受取利息とは?
受取利息とは、
お金を預けたり貸したりしたことで受け取る利息(利子)のことです。
企業だけでなく、個人でも銀行預金や債券などで受け取ることがあり、
会計では「営業外収益」として扱われるケースが一般的です。
例えば、
- 銀行預金の利息
- 定期預金の利息
- 貸付金の利息
- 社債や国債などの利息
などが受取利息に該当します。
一見すると金額は小さいことが多いですが、企業にとっては安定した収益源となる場合もあります。
受取利息の仕組み
銀行へお金を預けると、銀行はその資金を企業や個人へ貸し出して利益を得ます。
その利益の一部が預金者へ「利息」として支払われます。
例えば、
- 預金:100万円
- 年利:0.5%
の場合、
1年間預けると
100万円 × 0.5% = 5,000円
の利息が発生します(税金は考慮しない場合)。
企業でも同じ考え方で、資金運用によって利息収入を得ることがあります。
利息の計算方法
利息は基本的に
元本 × 金利 × 期間
で計算できます。
例えば、
- 元本:300万円
- 年利:2%
- 期間:1年
なら、
300万円 × 2% = 6万円
の利息になります。
短期間の場合は、
元本 × 年利 × 日数 ÷ 365日
で計算するケースもあります。
会計での受取利息
企業の決算書では、受取利息は通常
営業外収益
として計上されます。
営業活動による利益ではなく、
「資金運用による利益」
だからです。
例えば、
商品販売による利益ではなく、
銀行へ預けていたことで得られた利益なので、本業とは区別して表示されます。
仕訳の例
銀行口座へ利息が振り込まれた場合
普通預金 500円 / 受取利息 500円
となります。
非常に基本的な仕訳なので、簿記でも頻繁に登場します。
受取利息と受取配当金の違い
初心者が混同しやすいのが
受取利息と受取配当金です。
- お金を貸して受け取るのが「受取利息」
- 株を持って受け取るのが「受取配当金」
という違いがあります。
受取利息に税金はかかる?
はい、受取利息には税金がかかる場合があります。
例えば銀行預金では、
利息から税金が差し引かれた金額が口座へ振り込まれることが一般的です。
そのため、
「思ったより少ない」
と感じることがありますが、これは税金が源泉徴収されているためです。
投資で受取利息が発生するもの
投資では、
- 定期預金
- 個人向け国債
- 社債
- 外貨預金
- 貸付型クラウドファンディング
などで受取利息が発生することがあります。
株式投資では基本的に利息ではなく、配当金が利益になります。
受取利息のメリット
受取利息には次のようなメリットがあります。
① 安定収入になりやすい
金利が決まっているため、収益を予測しやすくなります。
② リスクが比較的低い
銀行預金や国債などは、株式投資に比べて価格変動リスクが小さい傾向があります。
③ 資金を有効活用できる
使わない資金を預けることで、少しずつ資産を増やせます。
デメリット
一方で、
- 金利が低いと利益も少ない
- インフレに弱い
- 株式のような大きな値上がり益は期待しにくい
というデメリットもあります。
知っておきたいポイント
受取利息は派手な利益ではありませんが、
企業の財務体質や資金運用の状況を知るヒントにもなります。
決算書で受取利息が大きい企業は、
現金や資産を多く保有している可能性があります。
一方で、本業以外の収益に依存しすぎていないかも確認すると、より正確な企業分析につながります。
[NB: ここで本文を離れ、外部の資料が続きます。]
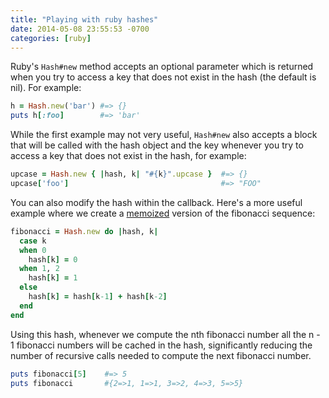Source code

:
 ```yaml
---
title: "Playing with ruby hashes"
date: 2014-05-08 23:55:53 -0700
categories: [ruby]
---
```


Ruby's `Hash#new` method accepts an optional parameter which is
returned when you try to access a key that does not exist in the hash (the default is nil). For example:

```ruby
h = Hash.new('bar') #=> {}
puts h[:foo]        #=> 'bar'
```

While the first example may not very useful, `Hash#new` also accepts a
block that will be called with the hash object and the key whenever you try to access
a key that does not exist in the hash, for example:

<!-- more -->

```ruby
upcase = Hash.new { |hash, k| "#{k}".upcase }  #=> {}
upcase['foo']                                  #=> "FOO"
```

You can also modify the hash within the callback. Here's a more useful
example where we create a
[memoized](http://en.wikipedia.org/wiki/Memoization) version of the fibonacci sequence:

```ruby
fibonacci = Hash.new do |hash, k|
  case k
  when 0
    hash[k] = 0
  when 1, 2
    hash[k] = 1
  else
    hash[k] = hash[k-1] + hash[k-2]
  end
end
```

Using this hash, whenever we compute the nth
fibonacci number all the n - 1 fibonacci
numbers will be cached in the hash, significantly reducing the number of
recursive calls needed to compute the next fibonacci number.

```ruby
puts fibonacci[5]    #=> 5
puts fibonacci       #{2=>1, 1=>1, 3=>2, 4=>3, 5=>5}
```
私は、受取利息は「企業のお金の管理能力」を知るための重要な指標の一つだと考えています。
もちろん、受取利息だけで企業の良し悪しは判断できません。
しかし、本業の利益だけでなく、余剰資金をどのように活用しているかを見ることで、
企業の財務体質や経営の安定性をより深く理解できます。
投資をする際は、営業利益や経常利益だけでなく、
受取利息など営業外収益にも目を向けることで、より多角的な企業分析ができるでしょう。
まとめ
受取利息とは、お金を預けたり貸したりしたことで得られる利息収入のことです。
銀行預金や貸付金、債券などから発生し、企業では営業外収益として計上されます。
株式の配当金とは異なる仕組みであり、比較的安定した収益を得られる点が特徴です。
投資や企業分析では、受取利息だけを見るのではなく、本業の利益や資産状況とあわせて確認することで、より精度の高い判断ができるようになります。